Raf shrugged. "Ask her," he suggested, but his voice was gentle and his hand on Isabeau's arm was light as he guided her towards a space at one end of a bench.

"Take a seat," Shibli told Raf. "I'll ask when the time comes." And with that, he reached into his kaftan and extracted a book-sized block of hashish, stamped on both sides with Arabic lettering. Pulling a clasp knife from his pocket, the Sufi prised it open and shaved a dark sliver from one corner.

"A fresh sheesha ," Shibli demanded and Idries disappeared through the bead curtain, returning with a waterpipe into which the Sufi crumbled both honey tobacco and fragments from the block. He took the first puff himself and passed the waterpipe to Isabeau.

"I'm sorry about Pascal," he said gently and Isabeau nodded. "Such things happen," he added. "Sometimes they're unavoidable." Shibli sighed. "If you know who might have wanted him dead, then you must tell me . . ."

"I don't." Isabeau's voice was small. Already distant.

"Then who were you running from?" The question was Hassan's, from the far corner of the room.

Isabeau glanced from Shibli to Raf, then back at Hassan. "From myself," she said and both Raf and Shibli nodded.

The story was complicated the way such stories usually are. But it seemed Isabeau's brother had been found murdered in an alley behind Maison Hafsid, a restaurant at which some of Café Antonio's staff regularly worked and where her brother was pastry chef.

Ahmed, a cousin to Idries, had been arrested for the crime. Shock mixed with outrage in Idries' voice as he admitted this, but his predominant tone was worry. Despite their apparent closeness Idries admitted his cousin was not eminently likable. Ahmed's habit of using his fists was mentioned. His inability to walk away from a brawl. His use of alcohol.

"But Pascal was stabbed?" Raf asked.

"Yes," said Idries, "that was what it said on the news."

"Did Ahmed carry a knife?"

Raf's question earned him an amused glance from Shibli.

"We all carry knives," Idries said gently.

"But Ahmed was the kind of man to use his fists?"

"That's true," Shibli admitted, eyes suddenly shrewd.

"So, what about witnesses?" Raf asked gently. It was a dangerous game he was playing. Giving them more of himself than was safe to give. But one that was worth the risk. Maison Hafsid was a step closer than Café Antonio. And Shibli had Isabeau under his wing. A wing Raf imagined to be vast and black, batlike, spreading its spines across the city and hiding wonders in its shadow.

"Did anyone see what happened?"

"God . . ." Hassan's voice was harsh. "You talk like a policeman."

"That's because I was a policeman," said Raf flatly. "I've been many things. Not all of them good." He stared round the windowless room and when his gaze stopped it was on Idries. "So, were there any witnesses?"

"We don't know," admitted Idries. His voice tired. "And we can't ask Ahmed," he added, "because the police won't let anyone see him until he's pleaded guilty."
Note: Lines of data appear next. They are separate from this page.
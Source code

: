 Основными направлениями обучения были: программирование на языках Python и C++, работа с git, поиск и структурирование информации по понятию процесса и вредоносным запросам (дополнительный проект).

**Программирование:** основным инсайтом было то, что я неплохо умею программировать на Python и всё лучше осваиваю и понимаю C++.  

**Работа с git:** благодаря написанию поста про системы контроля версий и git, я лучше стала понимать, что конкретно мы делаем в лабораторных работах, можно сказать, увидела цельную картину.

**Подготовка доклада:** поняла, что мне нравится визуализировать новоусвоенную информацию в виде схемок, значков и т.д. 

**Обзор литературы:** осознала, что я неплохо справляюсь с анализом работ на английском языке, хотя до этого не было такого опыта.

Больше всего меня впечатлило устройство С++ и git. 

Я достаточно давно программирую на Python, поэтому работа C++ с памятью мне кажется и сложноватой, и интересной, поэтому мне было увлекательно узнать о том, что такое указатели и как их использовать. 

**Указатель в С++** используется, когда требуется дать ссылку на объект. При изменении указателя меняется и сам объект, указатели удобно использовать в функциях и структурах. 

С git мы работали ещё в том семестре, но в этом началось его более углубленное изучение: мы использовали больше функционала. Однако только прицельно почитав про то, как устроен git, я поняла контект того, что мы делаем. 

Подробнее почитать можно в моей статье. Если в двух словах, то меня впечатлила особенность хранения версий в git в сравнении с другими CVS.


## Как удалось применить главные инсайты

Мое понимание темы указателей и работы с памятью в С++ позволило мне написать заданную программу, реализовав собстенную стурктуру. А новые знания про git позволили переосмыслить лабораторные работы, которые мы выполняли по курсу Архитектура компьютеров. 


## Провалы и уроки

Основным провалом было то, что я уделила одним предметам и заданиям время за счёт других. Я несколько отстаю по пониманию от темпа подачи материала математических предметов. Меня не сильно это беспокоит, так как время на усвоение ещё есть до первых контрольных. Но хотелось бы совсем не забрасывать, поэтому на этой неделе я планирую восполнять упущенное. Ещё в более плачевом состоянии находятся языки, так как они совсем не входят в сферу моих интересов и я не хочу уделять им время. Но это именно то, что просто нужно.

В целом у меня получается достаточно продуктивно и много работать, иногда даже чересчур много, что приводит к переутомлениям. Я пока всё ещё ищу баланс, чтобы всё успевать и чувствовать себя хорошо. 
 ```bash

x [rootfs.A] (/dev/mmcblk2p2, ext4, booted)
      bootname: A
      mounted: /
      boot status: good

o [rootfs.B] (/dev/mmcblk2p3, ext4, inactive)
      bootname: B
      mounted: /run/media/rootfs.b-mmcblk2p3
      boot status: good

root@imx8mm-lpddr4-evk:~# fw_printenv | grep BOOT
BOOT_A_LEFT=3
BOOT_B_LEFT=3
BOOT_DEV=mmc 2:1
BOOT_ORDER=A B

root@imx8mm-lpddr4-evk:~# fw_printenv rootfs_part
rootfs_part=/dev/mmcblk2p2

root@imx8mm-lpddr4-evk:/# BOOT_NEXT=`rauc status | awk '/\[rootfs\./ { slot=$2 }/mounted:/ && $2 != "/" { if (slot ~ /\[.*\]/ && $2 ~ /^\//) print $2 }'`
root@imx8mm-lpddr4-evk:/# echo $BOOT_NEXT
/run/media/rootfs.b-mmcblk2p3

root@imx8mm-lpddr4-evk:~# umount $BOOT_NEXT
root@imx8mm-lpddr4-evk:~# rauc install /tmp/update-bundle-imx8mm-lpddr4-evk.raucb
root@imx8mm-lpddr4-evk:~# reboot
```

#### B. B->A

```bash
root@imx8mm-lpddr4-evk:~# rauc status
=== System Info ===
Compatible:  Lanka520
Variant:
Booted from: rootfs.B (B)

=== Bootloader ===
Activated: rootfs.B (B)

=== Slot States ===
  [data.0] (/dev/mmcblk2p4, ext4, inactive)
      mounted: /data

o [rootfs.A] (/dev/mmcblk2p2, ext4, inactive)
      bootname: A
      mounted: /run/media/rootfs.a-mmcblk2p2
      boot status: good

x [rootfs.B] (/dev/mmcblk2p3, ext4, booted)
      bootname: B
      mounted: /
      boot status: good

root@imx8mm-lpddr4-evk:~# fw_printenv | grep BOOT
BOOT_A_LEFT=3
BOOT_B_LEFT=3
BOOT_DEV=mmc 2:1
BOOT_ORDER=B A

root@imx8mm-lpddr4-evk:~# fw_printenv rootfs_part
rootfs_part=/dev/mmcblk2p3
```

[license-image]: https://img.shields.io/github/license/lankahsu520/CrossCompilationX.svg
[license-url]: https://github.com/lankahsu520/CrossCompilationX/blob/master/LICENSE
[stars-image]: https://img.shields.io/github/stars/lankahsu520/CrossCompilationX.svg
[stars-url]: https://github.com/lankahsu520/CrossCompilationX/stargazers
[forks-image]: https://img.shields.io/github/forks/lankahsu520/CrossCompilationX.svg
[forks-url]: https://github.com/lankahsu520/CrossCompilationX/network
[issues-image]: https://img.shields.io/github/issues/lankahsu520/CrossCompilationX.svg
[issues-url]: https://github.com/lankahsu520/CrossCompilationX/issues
Raf nodded, as if this was to be expected. "Okay," he said, "you'll need to show me the site."

CHAPTER 25

Thursday 24th February

"You be good," Hani told Ifritah, placing the cat firmly on her bed. No sooner done than Ifritah jumped for the suitcase Hani was trying to buckle, claws ripping into old leather as she scrabbled for a hold.

Hani sucked her teeth. "Try," she told Ifritah. "At the very least, try . . ."

Hong Kong Suisse had delivered her cash. Late, admittedly, but Hani was no longer cross about that. She had a party dress made from red silk, green velvet and real gold embroidery. It was designed for someone several years older than Hani and on Zara would have been indecently short. On Hani it fell to her ankles like a ball gown. Added to which Madame Fitmah had even given her a discount on a pair of matching shoes.